Camila Jaciara Silva

Impugnação ao cumprimento de sentença

Rio de Janeiro

2021
A impugnação ao cumprimento de sentença é a defesa conferida ao executado
na fase de cumprimento de sentença. Trata-se de defesa típica e incidental ao
procedimento, de modo que não constitui uma ação autônoma. Está prevista
no artigo 525 do Novo CPC.

Existe uma diferença no tema dos embargos do devedor, outra modalidade de


defesa do executado. Ao passo que a impugnação ao cumprimento de
sentença não perfaz ação autônoma, mas sim incidente processual (já que é
parte da fase de cumprimento de sentença), os embargos do devedor podem
ser opostos em sede de ações autônomas.

A fase de conhecimento, muitas vezes longa, tem por finalidade o


reconhecimento judicial de um direito pleiteado pelo autor. Para que o título
judicial seja formado, as partes são ouvidas, as provas são produzidas e o
direito de defesa é meticulosamente observado.

O contexto mencionado já é capaz de conferir ao Poder Judiciário as condições


necessárias para que seja proferida uma decisão segura, eficaz e acertada.
Ocorre que, mesmo com a cuidadosa formação do título judicial, diversas
obrigações ainda dependem de um comportamento do réu para que o direito
reconhecido seja materializado no mundo dos fatos.

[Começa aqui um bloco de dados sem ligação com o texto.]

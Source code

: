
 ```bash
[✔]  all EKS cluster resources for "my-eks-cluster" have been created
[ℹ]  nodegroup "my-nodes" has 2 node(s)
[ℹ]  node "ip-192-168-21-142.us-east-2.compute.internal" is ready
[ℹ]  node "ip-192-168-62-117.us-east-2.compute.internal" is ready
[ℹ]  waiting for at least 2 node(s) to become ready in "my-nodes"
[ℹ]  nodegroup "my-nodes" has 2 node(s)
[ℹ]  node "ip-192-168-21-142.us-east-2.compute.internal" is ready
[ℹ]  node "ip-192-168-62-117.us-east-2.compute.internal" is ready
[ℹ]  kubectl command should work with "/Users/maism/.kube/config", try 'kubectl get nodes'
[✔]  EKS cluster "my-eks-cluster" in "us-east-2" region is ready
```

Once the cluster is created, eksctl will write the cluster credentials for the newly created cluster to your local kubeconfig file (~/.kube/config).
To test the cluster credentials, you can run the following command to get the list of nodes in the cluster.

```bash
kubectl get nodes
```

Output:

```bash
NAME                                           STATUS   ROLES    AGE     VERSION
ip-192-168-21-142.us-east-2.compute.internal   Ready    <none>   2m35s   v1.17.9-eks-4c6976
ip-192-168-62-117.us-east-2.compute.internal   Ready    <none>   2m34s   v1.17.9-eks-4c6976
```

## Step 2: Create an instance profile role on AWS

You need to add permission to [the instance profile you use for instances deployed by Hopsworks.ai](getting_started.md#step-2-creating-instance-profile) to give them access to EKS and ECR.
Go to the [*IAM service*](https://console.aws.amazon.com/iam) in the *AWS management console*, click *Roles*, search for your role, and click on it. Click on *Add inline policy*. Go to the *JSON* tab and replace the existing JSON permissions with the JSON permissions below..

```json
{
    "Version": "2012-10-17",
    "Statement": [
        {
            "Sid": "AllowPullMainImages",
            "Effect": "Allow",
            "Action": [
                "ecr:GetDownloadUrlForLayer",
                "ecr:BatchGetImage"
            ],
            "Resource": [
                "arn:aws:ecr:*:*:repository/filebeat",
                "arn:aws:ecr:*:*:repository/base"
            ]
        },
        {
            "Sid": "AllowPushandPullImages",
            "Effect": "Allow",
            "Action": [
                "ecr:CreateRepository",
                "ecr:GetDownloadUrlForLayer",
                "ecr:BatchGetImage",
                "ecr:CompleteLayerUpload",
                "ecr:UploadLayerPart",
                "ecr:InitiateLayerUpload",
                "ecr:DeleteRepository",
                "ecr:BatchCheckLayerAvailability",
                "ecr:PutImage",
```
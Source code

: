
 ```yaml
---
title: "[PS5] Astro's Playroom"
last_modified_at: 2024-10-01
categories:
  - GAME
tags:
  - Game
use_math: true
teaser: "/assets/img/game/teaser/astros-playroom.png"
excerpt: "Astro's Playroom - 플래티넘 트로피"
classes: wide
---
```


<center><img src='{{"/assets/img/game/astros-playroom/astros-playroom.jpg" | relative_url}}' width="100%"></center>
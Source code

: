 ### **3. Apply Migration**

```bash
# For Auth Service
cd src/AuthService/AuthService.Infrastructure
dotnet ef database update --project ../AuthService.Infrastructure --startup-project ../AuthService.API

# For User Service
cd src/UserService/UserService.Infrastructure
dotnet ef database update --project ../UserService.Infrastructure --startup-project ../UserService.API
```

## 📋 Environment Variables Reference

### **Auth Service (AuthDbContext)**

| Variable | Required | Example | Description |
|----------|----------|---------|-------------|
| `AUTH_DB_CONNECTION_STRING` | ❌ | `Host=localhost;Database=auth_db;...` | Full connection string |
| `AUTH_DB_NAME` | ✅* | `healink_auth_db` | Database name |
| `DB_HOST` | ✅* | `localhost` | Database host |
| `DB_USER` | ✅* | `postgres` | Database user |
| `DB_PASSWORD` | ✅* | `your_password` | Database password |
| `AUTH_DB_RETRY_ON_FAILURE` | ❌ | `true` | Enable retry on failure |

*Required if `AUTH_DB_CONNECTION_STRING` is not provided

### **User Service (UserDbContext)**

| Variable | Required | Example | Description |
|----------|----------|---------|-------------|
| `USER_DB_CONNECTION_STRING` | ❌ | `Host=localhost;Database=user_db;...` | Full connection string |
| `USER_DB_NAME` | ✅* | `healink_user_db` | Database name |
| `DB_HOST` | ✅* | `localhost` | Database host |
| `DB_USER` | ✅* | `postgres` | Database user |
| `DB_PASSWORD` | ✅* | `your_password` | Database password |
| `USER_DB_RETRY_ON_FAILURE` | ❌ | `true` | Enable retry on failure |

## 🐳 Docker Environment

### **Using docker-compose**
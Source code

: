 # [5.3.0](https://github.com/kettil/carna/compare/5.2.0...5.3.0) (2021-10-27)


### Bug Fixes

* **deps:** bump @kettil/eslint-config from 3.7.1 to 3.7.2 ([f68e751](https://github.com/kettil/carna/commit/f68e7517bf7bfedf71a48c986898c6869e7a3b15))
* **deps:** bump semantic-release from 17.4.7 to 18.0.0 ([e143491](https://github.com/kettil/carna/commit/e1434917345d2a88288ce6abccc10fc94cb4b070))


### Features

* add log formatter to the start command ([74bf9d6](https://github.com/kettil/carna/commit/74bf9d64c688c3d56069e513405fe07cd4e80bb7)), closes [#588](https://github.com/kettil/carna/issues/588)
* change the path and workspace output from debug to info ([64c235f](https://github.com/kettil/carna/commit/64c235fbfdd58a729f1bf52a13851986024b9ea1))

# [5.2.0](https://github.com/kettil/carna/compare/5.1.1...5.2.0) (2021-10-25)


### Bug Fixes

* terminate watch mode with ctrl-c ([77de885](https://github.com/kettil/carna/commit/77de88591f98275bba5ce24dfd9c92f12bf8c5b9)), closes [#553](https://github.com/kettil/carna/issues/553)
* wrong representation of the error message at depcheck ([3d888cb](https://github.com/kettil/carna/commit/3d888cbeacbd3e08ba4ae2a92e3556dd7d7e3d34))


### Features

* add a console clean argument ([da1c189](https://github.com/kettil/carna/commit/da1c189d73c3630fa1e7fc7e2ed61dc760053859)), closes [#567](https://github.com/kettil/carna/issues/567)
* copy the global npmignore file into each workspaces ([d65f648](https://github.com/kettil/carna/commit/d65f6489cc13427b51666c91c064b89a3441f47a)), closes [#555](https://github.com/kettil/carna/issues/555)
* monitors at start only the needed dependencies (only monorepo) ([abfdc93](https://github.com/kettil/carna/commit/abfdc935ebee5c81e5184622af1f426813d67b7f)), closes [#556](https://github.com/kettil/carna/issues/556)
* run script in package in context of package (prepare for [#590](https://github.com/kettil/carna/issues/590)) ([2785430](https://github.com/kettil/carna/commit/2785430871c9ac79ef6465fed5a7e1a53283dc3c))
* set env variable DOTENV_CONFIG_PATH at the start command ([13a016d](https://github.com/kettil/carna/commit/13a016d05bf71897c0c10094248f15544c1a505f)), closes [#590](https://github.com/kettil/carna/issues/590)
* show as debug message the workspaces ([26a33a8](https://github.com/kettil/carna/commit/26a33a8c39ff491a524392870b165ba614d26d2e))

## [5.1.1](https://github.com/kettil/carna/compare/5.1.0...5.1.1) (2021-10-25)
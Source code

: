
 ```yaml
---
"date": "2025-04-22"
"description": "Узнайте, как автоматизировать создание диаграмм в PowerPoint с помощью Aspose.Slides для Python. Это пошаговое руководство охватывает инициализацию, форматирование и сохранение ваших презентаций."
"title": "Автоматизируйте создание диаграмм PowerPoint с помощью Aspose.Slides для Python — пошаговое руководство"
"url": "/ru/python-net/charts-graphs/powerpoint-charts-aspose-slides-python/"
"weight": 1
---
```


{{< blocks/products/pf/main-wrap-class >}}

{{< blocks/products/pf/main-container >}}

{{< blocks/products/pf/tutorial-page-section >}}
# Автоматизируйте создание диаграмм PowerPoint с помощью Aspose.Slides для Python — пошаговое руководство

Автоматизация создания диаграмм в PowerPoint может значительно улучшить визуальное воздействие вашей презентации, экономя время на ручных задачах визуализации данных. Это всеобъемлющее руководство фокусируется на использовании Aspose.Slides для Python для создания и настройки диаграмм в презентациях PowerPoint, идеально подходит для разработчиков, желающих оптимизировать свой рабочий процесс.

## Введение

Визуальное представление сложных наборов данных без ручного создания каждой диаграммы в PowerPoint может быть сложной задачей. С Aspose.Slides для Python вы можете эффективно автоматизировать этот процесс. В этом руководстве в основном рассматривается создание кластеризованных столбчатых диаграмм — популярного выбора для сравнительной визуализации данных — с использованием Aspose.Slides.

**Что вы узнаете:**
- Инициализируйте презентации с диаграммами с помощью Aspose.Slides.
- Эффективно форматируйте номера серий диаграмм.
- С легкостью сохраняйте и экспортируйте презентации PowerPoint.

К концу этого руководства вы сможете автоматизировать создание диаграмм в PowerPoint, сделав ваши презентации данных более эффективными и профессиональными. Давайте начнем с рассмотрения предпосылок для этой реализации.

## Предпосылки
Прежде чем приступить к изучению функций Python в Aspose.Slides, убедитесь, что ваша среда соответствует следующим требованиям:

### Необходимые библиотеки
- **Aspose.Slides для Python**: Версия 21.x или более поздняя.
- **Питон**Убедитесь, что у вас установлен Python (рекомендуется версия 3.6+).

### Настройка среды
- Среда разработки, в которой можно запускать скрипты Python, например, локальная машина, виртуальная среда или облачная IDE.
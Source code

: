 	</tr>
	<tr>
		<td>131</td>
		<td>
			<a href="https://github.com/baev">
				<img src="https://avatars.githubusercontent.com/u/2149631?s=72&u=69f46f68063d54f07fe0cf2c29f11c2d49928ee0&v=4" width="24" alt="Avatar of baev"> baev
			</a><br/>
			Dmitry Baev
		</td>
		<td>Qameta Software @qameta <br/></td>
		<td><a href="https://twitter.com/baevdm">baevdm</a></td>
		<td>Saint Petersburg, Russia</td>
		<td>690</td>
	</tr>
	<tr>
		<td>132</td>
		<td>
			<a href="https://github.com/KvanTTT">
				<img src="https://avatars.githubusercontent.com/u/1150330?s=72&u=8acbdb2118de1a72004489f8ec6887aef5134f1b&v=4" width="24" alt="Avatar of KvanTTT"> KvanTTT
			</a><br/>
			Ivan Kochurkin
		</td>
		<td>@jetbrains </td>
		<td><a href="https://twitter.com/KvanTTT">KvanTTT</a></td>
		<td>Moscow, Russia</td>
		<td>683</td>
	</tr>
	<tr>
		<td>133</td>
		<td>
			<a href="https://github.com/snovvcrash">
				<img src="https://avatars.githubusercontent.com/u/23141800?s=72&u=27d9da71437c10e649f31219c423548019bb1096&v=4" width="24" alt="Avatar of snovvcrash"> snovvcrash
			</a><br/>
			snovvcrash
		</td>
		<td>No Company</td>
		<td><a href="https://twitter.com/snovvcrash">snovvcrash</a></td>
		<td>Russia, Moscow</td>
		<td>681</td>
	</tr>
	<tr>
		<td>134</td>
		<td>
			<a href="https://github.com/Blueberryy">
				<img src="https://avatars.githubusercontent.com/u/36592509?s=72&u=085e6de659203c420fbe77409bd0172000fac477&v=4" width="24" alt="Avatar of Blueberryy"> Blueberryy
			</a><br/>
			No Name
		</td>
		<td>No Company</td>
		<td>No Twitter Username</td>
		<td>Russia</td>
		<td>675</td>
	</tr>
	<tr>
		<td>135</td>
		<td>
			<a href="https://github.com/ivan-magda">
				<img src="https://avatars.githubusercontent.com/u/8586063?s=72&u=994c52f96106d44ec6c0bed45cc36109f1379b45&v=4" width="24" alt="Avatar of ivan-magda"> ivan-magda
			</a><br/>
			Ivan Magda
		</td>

O reconhecimento do direito na fase de conhecimento não satisfaz,


necessariamente, os anseios do autor. Assim, diante da decisão judicial que
determina o cumprimento de uma obrigação por parte do réu, resumidamente,
dois caminhos se abrem: o cumprimento voluntário e a inércia do réu.

O direito fundamental ao acesso à justiça compreende não apenas a decisão


judicial, mas também o seu efetivo cumprimento. Deste modo, o legislador viu-
se obrigado a fornecer meios executivos idôneos à concretização das
determinações judiciais. Nesse contexto, o legislador estabeleceu a fase
processual de cumprimento de sentença.

Antes da reforma legislativa processual ocorrida em 2005 (ainda no âmbito de


vigência do CPC de 1973), as decisões judiciais e os títulos executivos
extrajudiciais eram necessariamente efetivados por meio de ações de
execuções autônomas. Eram necessárias duas ações para a tutela e a
efetividade de um direito. A primeira para o reconhecimento do direito e a
segunda para a efetivação do direito.

Com a reforma, no que toca aos títulos executivos judiciais, o processo tornou-
se sincrético, de modo que o cumprimento de sentença é apenas uma fase
processual da mesma ação cuja fase de conhecimento reconheceu o direito.
Assim sendo, se a obrigação estabelecida na sentença não for cumprida de
forma voluntária, o autor deve informar ao juízo que a decisão judicial não fora
respeitada, dando início à fase de cumprimento de sentença.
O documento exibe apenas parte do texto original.